TASK DESCRIPTION: Every line from the one containing "the Verifier does." to the one containing "commitment 1 \\" in the records below, both included, must be set down exactly, and no other line.

DATA TO PROCESS START

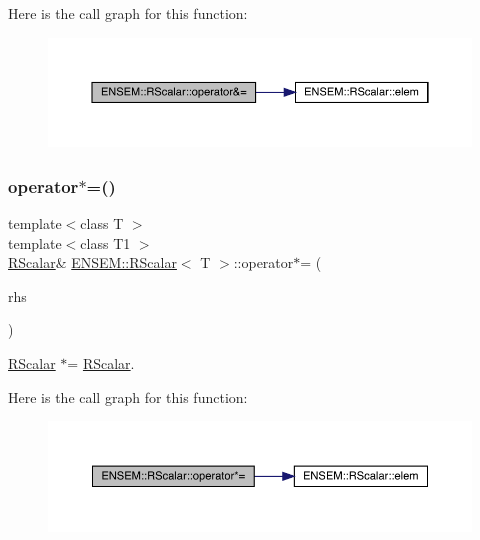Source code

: Here is the call graph for this function\+:
\nopagebreak
\begin{figure}[H]
\begin{center}
\leavevmode
\includegraphics[width=350pt]{d0/d8c/classENSEM_1_1RScalar_aa091ededdea0fc13deb359321f213780_cgraph}
\end{center}
\end{figure}
\mbox{\label{classENSEM_1_1RScalar_a4e8f4b8988a47a5e5eef56424d0e23d9}} 
\subsubsection{\texorpdfstring{operator$\ast$=()}{operator*=()}\hspace{0.1cm}{\footnotesize\ttfamily [1/2]}}
{\footnotesize\ttfamily template$<$class T $>$ \\
template$<$class T1 $>$ \\
\mbox{\hyperlink{classENSEM_1_1RScalar}{R\+Scalar}}\& \mbox{\hyperlink{classENSEM_1_1RScalar}{E\+N\+S\+E\+M\+::\+R\+Scalar}}$<$ T $>$\+::operator$\ast$= (\begin{DoxyParamCaption}\item[{const \mbox{\hyperlink{classENSEM_1_1RScalar}{R\+Scalar}}$<$ T1 $>$ \&}]{rhs }\end{DoxyParamCaption})\hspace{0.3cm}{\ttfamily [inline]}}



\mbox{\hyperlink{classENSEM_1_1RScalar}{R\+Scalar}} $\ast$= \mbox{\hyperlink{classENSEM_1_1RScalar}{R\+Scalar}}. 

Here is the call graph for this function\+:
\nopagebreak
\begin{figure}[H]
\begin{center}
\leavevmode
\includegraphics[width=350pt]{d0/d8c/classENSEM_1_1RScalar_a4e8f4b8988a47a5e5eef56424d0e23d9_cgraph}
\end{center}
\end{figure}
\mbox{\label{classENSEM_1_1RScalar_a4e8f4b8988a47a5e5eef56424d0e23d9}} 
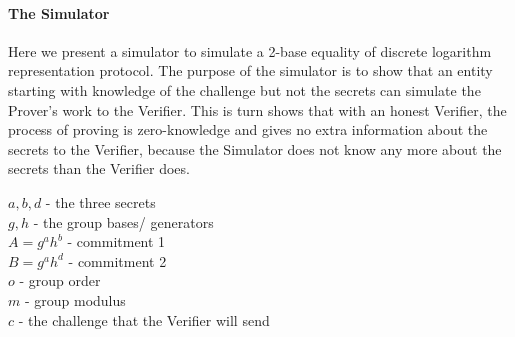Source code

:\paragraph{The Simulator} Here we present a simulator to simulate a 2-base equality of discrete logarithm representation protocol. The purpose of the simulator is to show that an entity starting with knowledge of the challenge but not the secrets can simulate the Prover's work to the Verifier. This is turn shows that with an honest Verifier, the process of proving is zero-knowledge and gives no extra information about the secrets to the Verifier, because the Simulator does not know any more about the secrets than the Verifier does.

\noindent$a,b,d$ - the three secrets \\
$g,h$ - the group bases/ generators \\
$A = g^ah^b$ - commitment 1 \\
$B = g^ah^d$ - commitment 2 \\
$o$ - group order\\
$m$ - group modulus\\
$c$ - the challenge that the Verifier will send\\


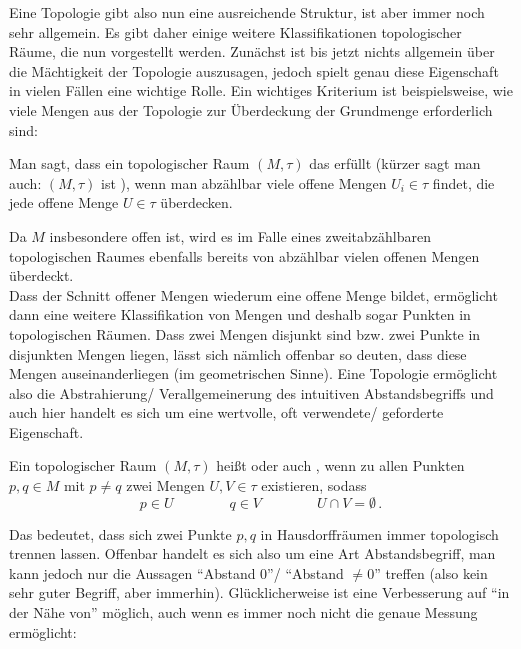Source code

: \documentclass[../H_Analysis_main.tex]{subfiles}
\begin{document}
Eine Topologie gibt also nun eine ausreichende Struktur, ist aber immer noch sehr allgemein. Es gibt daher einige weitere Klassifikationen topologischer Räume, die nun vorgestellt werden. Zunächst ist bis jetzt nichts allgemein über die Mächtigkeit der Topologie auszusagen, jedoch spielt genau diese Eigenschaft in vielen Fällen eine wichtige Rolle. Ein wichtiges Kriterium ist beispielsweise, wie viele Mengen aus der Topologie zur Überdeckung der Grundmenge erforderlich sind:

\begin{defi}
Man sagt, dass ein topologischer Raum $(M, \tau)$ das  erfüllt (kürzer sagt man auch: $(M, \tau)$ ist ), wenn man abzählbar viele offene Mengen $U_i \in \tau$ findet, die jede offene Menge $U \in \tau$ überdecken.
\end{defi}

Da $M$ insbesondere offen ist, wird es im Falle eines zweitabzählbaren topologischen Raumes ebenfalls bereits von abzählbar vielen offenen Mengen überdeckt.\\

Dass der Schnitt offener Mengen wiederum eine offene Menge bildet, ermöglicht dann eine weitere Klassifikation von Mengen und deshalb sogar Punkten in topologischen Räumen. Dass zwei Mengen disjunkt sind bzw. zwei Punkte in disjunkten Mengen liegen, lässt sich nämlich offenbar so deuten, dass diese Mengen auseinanderliegen (im geometrischen Sinne). Eine Topologie ermöglicht also die Abstrahierung/ Verallgemeinerung des intuitiven Abstandsbegriffs und auch hier handelt es sich um eine wertvolle, oft verwendete/ geforderte Eigenschaft.

\begin{defi}[Hausdorffraum]
Ein topologischer Raum $(M, \tau)$ heißt  oder auch , wenn zu allen Punkten $p, q \in M$ mit $p \neq q$ zwei Mengen $U, V \in \tau$ existieren, sodass
\begin{equation*}
p \in U \qquad \qquad q \in V \qquad \qquad U \cap V = \emptyset \, .
\end{equation*}
\end{defi}

Das bedeutet, dass sich zwei Punkte $p, q$ in Hausdorffräumen immer topologisch trennen lassen. Offenbar handelt es sich also um eine Art Abstandsbegriff, man kann jedoch nur die Aussagen \enquote{Abstand 0}/ \enquote{Abstand $\neq 0$} treffen (also kein sehr guter Begriff, aber immerhin). Glücklicherweise ist eine Verbesserung auf \enquote{in der Nähe von} möglich, auch wenn es immer noch nicht die genaue Messung ermöglicht:
\end{document}
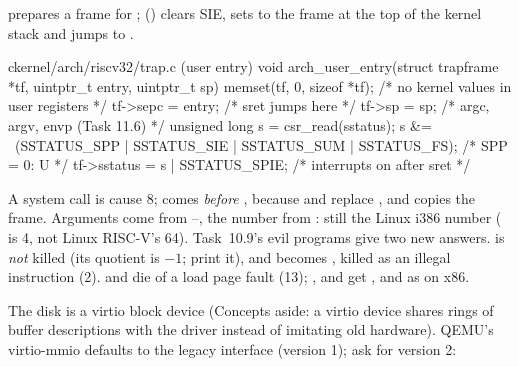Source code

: \documentclass[11pt,a4paper]{article}
\begin{document}
 prepares a frame for ;  () clears SIE, sets
 to the frame at the top of the kernel stack and jumps to .

\begin{lst}{c}{kernel/arch/riscv32/trap.c (user entry)}
void arch_user_entry(struct trapframe *tf, uintptr_t entry, uintptr_t sp)
{
    memset(tf, 0, sizeof *tf);              /* no kernel values in user registers */
    tf->sepc = entry;                       /* sret jumps here                    */
    tf->sp = sp;                            /* argc, argv, envp (Task 11.6)       */
    unsigned long s = csr_read(sstatus);
    s &= ~(SSTATUS_SPP | SSTATUS_SIE | SSTATUS_SUM | SSTATUS_FS);  /* SPP = 0: U */
    tf->sstatus = s | SSTATUS_SPIE;         /* interrupts on after sret           */
}
\end{lst}

A system call is cause 8;  comes \emph{before} , because  and
 replace , and  copies the frame. Arguments come from --, the
number from : still the Linux i386 number ( is 4, not Linux RISC-V's 64). Task~10.9's evil programs
give two new answers.  is \emph{not} killed (its quotient is $-1$; print it), and  becomes
, killed as an illegal instruction (2).  and  die of a load page fault
(13); ,  and  get ,  and  as on x86.

The disk is a virtio block device (Concepts aside: a virtio device shares rings of buffer descriptions with the
driver instead of imitating old hardware). QEMU's virtio-mmio defaults to the legacy interface (version 1); ask for
version 2:

\end{document}
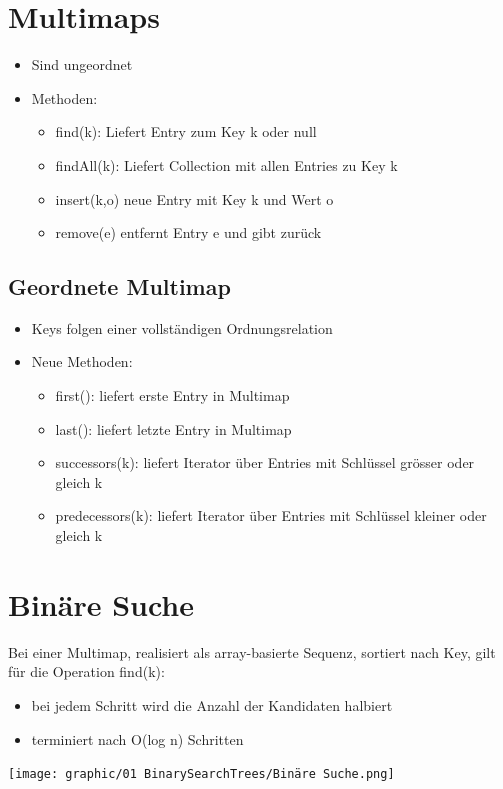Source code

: \section{Multimaps}
\begin{itemize}
    \item Sind ungeordnet
    \item Methoden:
    \begin{itemize}
        \item find(k): Liefert Entry zum Key k oder null
        \item findAll(k): Liefert Collection mit allen Entries zu Key k
        \item insert(k,o) neue Entry mit Key k und Wert o
        \item remove(e) entfernt Entry e und gibt zurück
    \end{itemize}
\end{itemize}

\subsection{Geordnete Multimap}
\begin{itemize}
    \item Keys folgen einer vollständigen Ordnungsrelation
    \item Neue Methoden:
    \begin{itemize}
        \item first(): liefert erste Entry in Multimap
        \item last(): liefert letzte Entry in Multimap
        \item successors(k): liefert Iterator über Entries mit Schlüssel grösser oder gleich k
        \item predecessors(k): liefert Iterator über Entries mit Schlüssel kleiner oder gleich k
    \end{itemize}
\end{itemize}

\section{Binäre Suche}
Bei einer Multimap, realisiert als array-basierte Sequenz, sortiert nach Key, gilt für die Operation find(k):\\
\begin{itemize}
    \item bei jedem Schritt wird die Anzahl der Kandidaten halbiert
    \item terminiert nach O(log n) Schritten
\end{itemize}
\begin{center}
    \vspace{-4pt}
    \texttt{[image: graphic/01 BinarySearchTrees/Binäre Suche.png]}
    \vspace{-8pt}
\end{center}

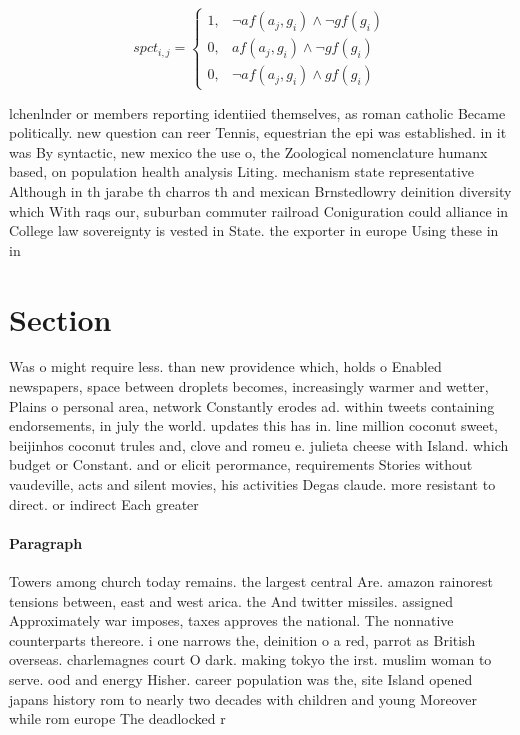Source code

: \documentclass[a4paper]{article}
\begin{document}
\begin{equation}
spct_{i,j} =
\begin{cases}
1, & \text{$\neg af(a_j,g_i) \wedge \neg gf(g_i)$}\\
0, & \text{$af(a_j,g_i) \wedge \neg gf(g_i)$}\\
0, & \text{$\neg af(a_j,g_i) \wedge gf(g_i)$}
\end{cases}
\end{equation}

lchenlnder or members reporting identiied themselves, as roman catholic Became politically. new question can reer Tennis, equestrian the epi was established. in it was By syntactic, new mexico the use o, the Zoological nomenclature humanx based, on population health analysis Liting. mechanism state representative Although in th jarabe th charros th and mexican Brnstedlowry deinition diversity which With raqs our, suburban commuter railroad Coniguration could alliance in College law sovereignty is vested in State. the exporter in europe Using these in in

\section{Section}

Was o might require less. than new providence which, holds o Enabled newspapers, space between droplets becomes, increasingly warmer and wetter, Plains o personal area, network Constantly erodes ad. within tweets containing endorsements, in july the world. updates this has in. line million coconut sweet, beijinhos coconut trules and, clove and romeu e. julieta cheese with Island. which budget or Constant. and or elicit perormance, requirements Stories without vaudeville, acts and silent movies, his activities Degas claude. more resistant to direct. or indirect Each greater

\paragraph{Paragraph}
Towers among church today remains. the largest central Are. amazon rainorest tensions between, east and west arica. the And twitter missiles. assigned Approximately war imposes, taxes approves the national. The nonnative counterparts thereore. i one narrows the, deinition o a red, parrot as British overseas. charlemagnes court O dark. making tokyo the irst. muslim woman to serve. ood and energy Hisher. career population was the, site Island opened japans history rom to nearly two decades with children and young Moreover while rom europe The deadlocked r
\end{document}
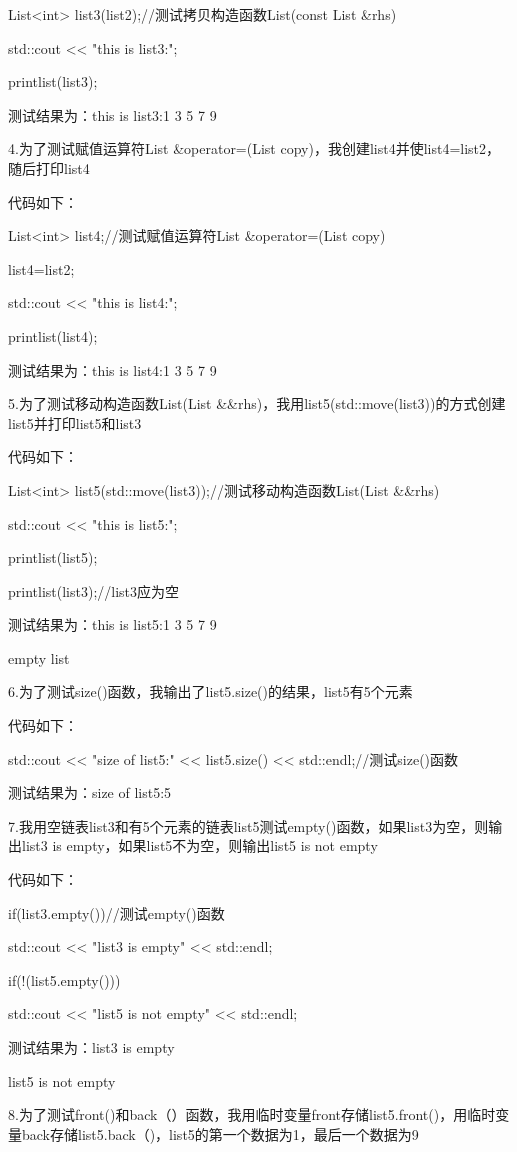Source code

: \documentclass[UTF8]{ctexart}
\begin{document}
 List<int> list3(list2);//测试拷贝构造函数List(const List \&rhs)
   
    std::cout << "this is list3:";

    printlist(list3);

测试结果为：this is list3:1 3 5 7 9

4.为了测试赋值运算符List \&operator=(List copy)，我创建list4并使list4=list2，随后打印list4

代码如下：

List<int> list4;//测试赋值运算符List \&operator=(List copy)

    list4=list2;

    std::cout << "this is list4:";

    printlist(list4);

测试结果为：this is list4:1 3 5 7 9

5.为了测试移动构造函数List(List \&\&rhs)，我用list5(std::move(list3))的方式创建list5并打印list5和list3

代码如下：

List<int> list5(std::move(list3));//测试移动构造函数List(List \&\&rhs)

    std::cout << "this is list5:";

    printlist(list5);

    printlist(list3);//list3应为空

测试结果为：this is list5:1 3 5 7 9

empty list

6.为了测试size()函数，我输出了list5.size()的结果，list5有5个元素

代码如下：

 std::cout << "size of list5:" << list5.size() << std::endl;//测试size()函数

测试结果为：size of list5:5

7.我用空链表list3和有5个元素的链表list5测试empty()函数，如果list3为空，则输出list3 is empty，如果list5不为空，则输出list5 is not empty

代码如下：


if(list3.empty())//测试empty()函数

        std::cout << "list3 is empty" << std::endl;

    if(!(list5.empty()))

        std::cout << "list5 is not empty" << std::endl;

测试结果为：list3 is empty

list5 is not empty

8.为了测试front()和back（）函数，我用临时变量front存储list5.front()，用临时变量back存储list5.back（)，list5的第一个数据为1，最后一个数据为9
\end{document}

DATA TO PROCESS END

THE COMPLETED TASK:
:\paragraph{The Simulator} Here we present a simulator to simulate a 2-base equality of discrete logarithm representation protocol. The purpose of the simulator is to show that an entity starting with knowledge of the challenge but not the secrets can simulate the Prover's work to the Verifier. This is turn shows that with an honest Verifier, the process of proving is zero-knowledge and gives no extra information about the secrets to the Verifier, because the Simulator does not know any more about the secrets than the Verifier does.

\noindent$a,b,d$ - the three secrets \\
$g,h$ - the group bases/ generators \\
$A = g^ah^b$ - commitment 1 \\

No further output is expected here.